Z serią "Szeptem" chciałam się zapoznać już od dłuższego czasu. Niestety była raczej ciężko dostępna, a jeśli już była, to za kosmiczne ceny. Ci co szukali na rynku wtórnym coś o tym wiedzą. Niezmiernie więc się ucieszyłam, gdy zobaczyłam, że Wydawnictwo Poradnia K postanowiło wydać tę serię ponowie.

Tematyka upadłych aniołów w książkach jest jedną z moich ulubionych. Powiedziałabym nawet, że to takie moje must have jeśli pojawia się coś nowego na rynku wydawniczym. Tym razem mamy wydanie z nastolatkami w roli głównej. I tego nieco się obawiałam, ponieważ często główne bohaterki w tego typu powieściach doprowadzają mnie do szału swoim bezmyślnym zachowaniem. Na szczęście w tym przypadku nie było tak źle.

Przyznać muszę, że książkę pochłonęłam w ciągu 3 dni. Na tyle mnie zaciekawiła, że ciężko mi było oderwać się od niej, ale nie pod kątem samej treści, a wykreowanego świata. Dobrze że za pasem był weekend, bo nie wiem jak bym wstała rano do pracy. Wykreowany przez autorkę świat z motywem upadłych aniołów jest bardzo interesujący i fajnie poprowadzony. Generalnie nie spotkałam się jeszcze z takim zobrazowaniem powiązań między ludźmi, nefilami, upadłymi aniołami i archaniołami. I jest to naprawdę super, bo pomimo wiekowości tej książki, bo w końcu pierwsze wydanie było w 2010 roku, treść potrafi zaskoczyć i zaciekawić czytelnika.
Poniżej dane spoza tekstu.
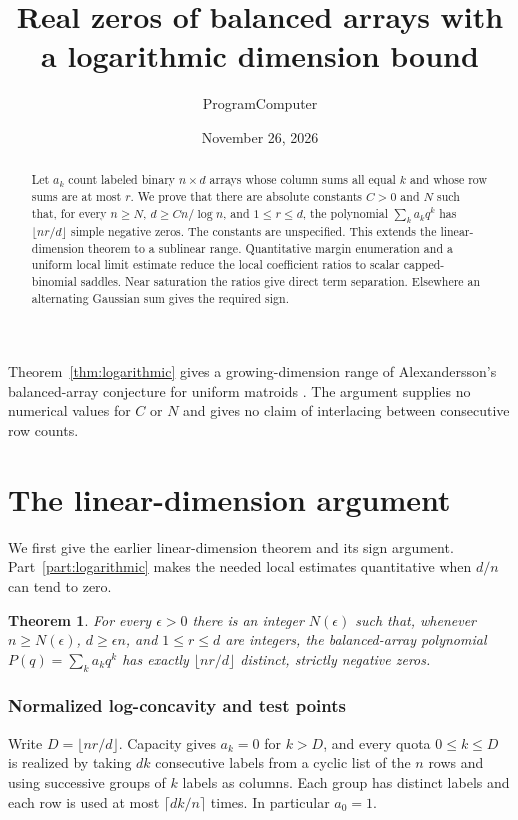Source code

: \documentclass[11pt]{article}
\title{Real zeros of balanced arrays with a logarithmic dimension bound}
\author{ProgramComputer}
\date{November 26, 2026}
\newtheorem{theorem}{Theorem}
\begin{document}
\maketitle

\begin{abstract}
Let $a_k$ count labeled binary $n\times d$ arrays whose column sums
all equal $k$ and whose row sums are at most $r$. We prove that there
are absolute constants $C>0$ and $N$ such that, for every $n\ge N$,
$d\ge Cn/\log n$, and $1\le r\le d$, the polynomial $\sum_k a_k q^k$
has $\lfloor nr/d\rfloor$ simple negative zeros. The constants are
unspecified. This extends the linear-dimension theorem to a sublinear
range. Quantitative margin enumeration and a uniform local limit
estimate reduce the local coefficient ratios to scalar capped-binomial
saddles. Near saturation the ratios give direct term separation.
Elsewhere an alternating Gaussian sum gives the required sign.
\end{abstract}

Theorem~\ref{thm:logarithmic} gives a growing-dimension range of Alexandersson's
balanced-array conjecture for uniform matroids \cite{Alex}. The
argument supplies no numerical values for $C$ or $N$ and gives no
claim of interlacing between consecutive row counts.

\part{The linear-dimension argument}

We first give the earlier linear-dimension theorem and its sign
argument. Part~\ref{part:logarithmic} makes the needed local estimates
quantitative when $d/n$ can tend to zero.

\begin{theorem}\label{thm:main}
For every $\epsilon>0$ there is an integer $N(\epsilon)$ such that,
whenever $n\ge N(\epsilon)$, $d\ge\epsilon n$, and $1\le r\le d$ are
integers, the balanced-array polynomial $P(q)=\sum_k a_kq^k$ has exactly
$\lfloor nr/d\rfloor$ distinct, strictly negative zeros.
\end{theorem}

\section{Normalized log-concavity and test points}

Write $D=\lfloor nr/d\rfloor$. Capacity gives $a_k=0$ for $k>D$, and
every quota $0\le k\le D$ is realized by taking $dk$ consecutive
labels from a cyclic list of the $n$ rows and using successive groups
of $k$ labels as columns. Each group has distinct labels and each row
is used at most $\lceil dk/n\rceil$ times. In particular $a_0=1$.
\end{document}
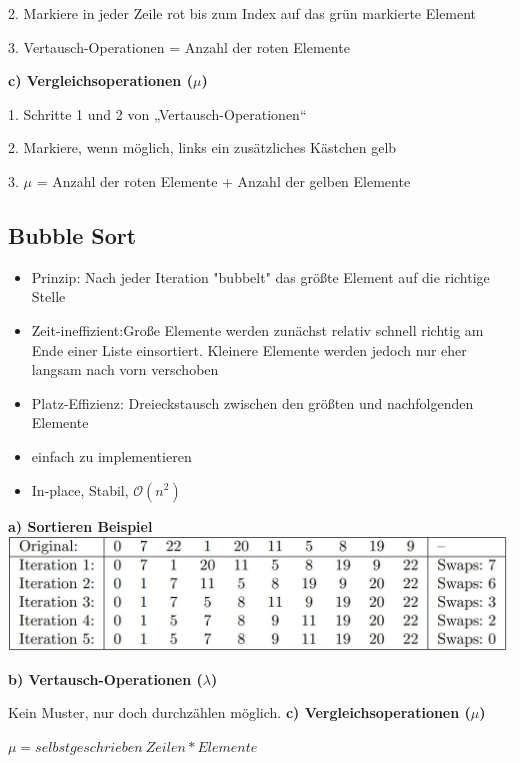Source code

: \documentclass[12pt]{article}
\begin{document}
	2.	Markiere in jeder Zeile rot bis zum Index auf das grün markierte Element
	
	3.	Vertausch-Operationen = Anzahl der roten Elemente\hfill \break
	
	\textbf{c) Vergleichsoperationen ($\mu$)} \hfill \break
	
	1.	Schritte 1 und 2 von „Vertausch-Operationen“
	
	2.	Markiere, wenn möglich, links ein zusätzliches Kästchen gelb
	
	3.	$\mu$ = Anzahl der roten Elemente + Anzahl der gelben Elemente
	
	\newpage
	
	\subsection{Bubble Sort}
	\begin{itemize}
		\item Prinzip: Nach jeder Iteration "bubbelt" das größte Element auf die richtige Stelle
		\item Zeit-ineffizient:Große Elemente werden zunächst relativ schnell richtig am Ende einer Liste einsortiert. Kleinere Elemente werden jedoch nur eher langsam nach vorn verschoben
		\item Platz-Effizienz: Dreieckstausch zwischen den größten und nachfolgenden Elemente
		\item einfach zu implementieren 
		\item In-place, Stabil, $ \mathcal{O}(n^2) $ 
	\end{itemize}
	\textbf{a) Sortieren Beispiel}
	\newline\newline
	\includegraphics[scale=0.5]{BubbleSort}
	\newline
	
	\textbf{b) Vertausch-Operationen ($\lambda$)} \hfill \break
	
	Kein Muster, nur doch durchzählen möglich. \hfill \break
	\newline
	\textbf{c) Vergleichsoperationen ($\mu$)}
	

		\begin{center}
		$\mu = selbst geschrieben \ Zeilen * Elemente$
	\end{center}
\newpage
\end{document}
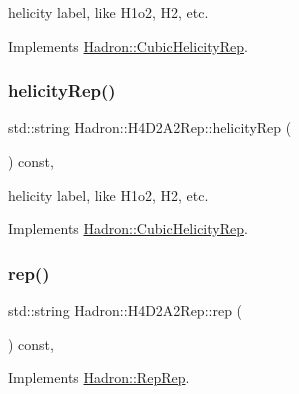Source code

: helicity label, like H1o2, H2, etc. 

Implements \mbox{\hyperlink{structHadron_1_1CubicHelicityRep_af1096946b7470edf0a55451cc662f231}{Hadron\+::\+Cubic\+Helicity\+Rep}}.

\mbox{\label{structHadron_1_1H4D2A2Rep_acefae4ce29aeb8f45ae4976209500037}} 
\subsubsection{\texorpdfstring{helicityRep()}{helicityRep()}\hspace{0.1cm}{\footnotesize\ttfamily [3/3]}}
{\footnotesize\ttfamily std\+::string Hadron\+::\+H4\+D2\+A2\+Rep\+::helicity\+Rep (\begin{DoxyParamCaption}{ }\end{DoxyParamCaption}) const\hspace{0.3cm}{\ttfamily [inline]}, {\ttfamily [virtual]}}

helicity label, like H1o2, H2, etc. 

Implements \mbox{\hyperlink{structHadron_1_1CubicHelicityRep_af1096946b7470edf0a55451cc662f231}{Hadron\+::\+Cubic\+Helicity\+Rep}}.

\mbox{\label{structHadron_1_1H4D2A2Rep_a144c2d98d82e71971a810610f10199d3}} 
\subsubsection{\texorpdfstring{rep()}{rep()}\hspace{0.1cm}{\footnotesize\ttfamily [1/5]}}
{\footnotesize\ttfamily std\+::string Hadron\+::\+H4\+D2\+A2\+Rep\+::rep (\begin{DoxyParamCaption}{ }\end{DoxyParamCaption}) const\hspace{0.3cm}{\ttfamily [inline]}, {\ttfamily [virtual]}}



Implements \mbox{\hyperlink{structHadron_1_1RepRep_ab3213025f6de249f7095892109575fde}{Hadron\+::\+Rep\+Rep}}.

\mbox{\label{structHadron_1_1H4D2A2Rep_a144c2d98d82e71971a810610f10199d3}} 
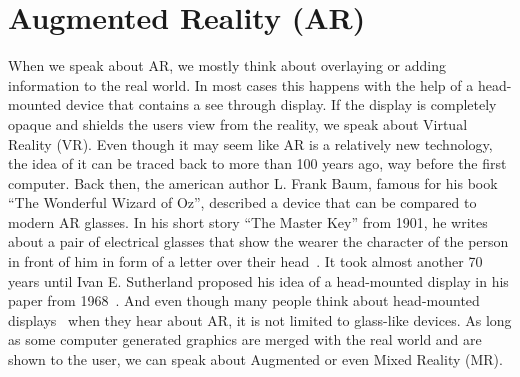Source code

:\chapter{Augmented Reality (AR)}
\label{cha:ar}

When we speak about AR, we mostly think about overlaying or adding information to the real world. In most cases this happens with the help of a head-mounted device that contains a see through display. If the display is completely opaque and shields the users view from the reality, we speak about Virtual Reality (VR). \newline
Even though it may seem like AR is a relatively new technology, the idea of it can be traced back to more than 100 years ago, way before the first computer. Back then, the american author L. Frank Baum, famous for his book ``The Wonderful Wizard of Oz'', described a device that can be compared to modern AR glasses. In his short story ``The Master Key'' from 1901, he writes about a pair of electrical glasses that show the wearer the character of the person in front of him in form of a letter over their head~\cite{baum96}. It took almost another 70 years until Ivan E. Sutherland proposed his idea of a head-mounted display in his paper from 1968~\cite{sutherland68}.
And even though many people think about head-mounted displays~\cite{milgram94} when they hear about AR, it is not limited to glass-like devices. As long as some computer generated graphics are merged with the real world and are shown to the user, we can speak about Augmented or even Mixed Reality (MR). 


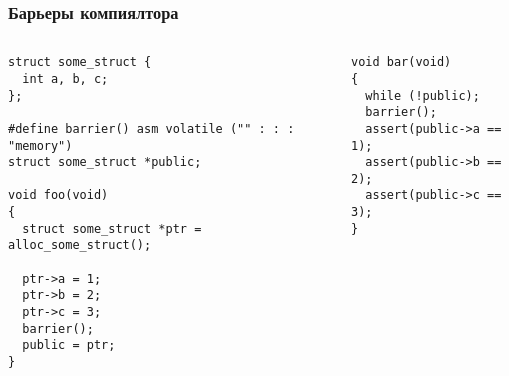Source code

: \begin{frame}[fragile]
\frametitle{Барьеры компиялтора}

\begin{columns}[T]
  \begin{column}{.45\linewidth}
    \begin{lstlisting}
struct some_struct {
  int a, b, c;
};

#define barrier() asm volatile ("" : : : "memory")
struct some_struct *public;

void foo(void)
{
  struct some_struct *ptr = alloc_some_struct();

  ptr->a = 1;
  ptr->b = 2;
  ptr->c = 3;
  barrier();
  public = ptr;
}
    \end{lstlisting}
  \end{column}
  \begin{column}{.45\linewidth}
    \begin{lstlisting}
void bar(void)
{
  while (!public);
  barrier();
  assert(public->a == 1);
  assert(public->b == 2);
  assert(public->c == 3);
}
    \end{lstlisting}
  \end{column}
\end{columns}
\end{frame}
Jak dla mnie kreacja świata to totalny (jak to mówi teraz młodzież) sztos. 

Co do samych bohaterów. Nora jest ciekawą postacią, choć momentami trochę irytującą, jej przyjaciółka niekoniecznie przypadła mi do gustu, ciągłe mówienie o chłopakach, ciuchach było dla mnie męczące. Chociaż jak na nastolatkę, totalnie normalne. Patch natomiast jest dobrze wykreowaną postacią, owiany tajemniczością, dojrzały w swoich zachowaniach, widać zdecydowaną różnice między nastolatką, a diabłem który swój wiek ma i swoje przeszedł. Takich bohaterów zdecydowanie lubię, nadają książce charakteru. Generalnie nie mamy tutaj jakiejś oryginalności względem innych powieści, jest dziewczyna cicha, po przejściach i chłopak pewny siebie, arogancki, za którym oglądają się inne dziewczyny, no i koniecznie szalona przyjaciółka, a w tle także jakaś koleżanka wróg, królowa szkoły. Sama relacja występująca między Norą i Patchem przyznać muszę, że jest nieco dziwna, jednak wiem (bo zaczęłam już drugi tom), że wszystko się wyjaśnia. Na początku jednak czytelnik może być nieco zagubiony.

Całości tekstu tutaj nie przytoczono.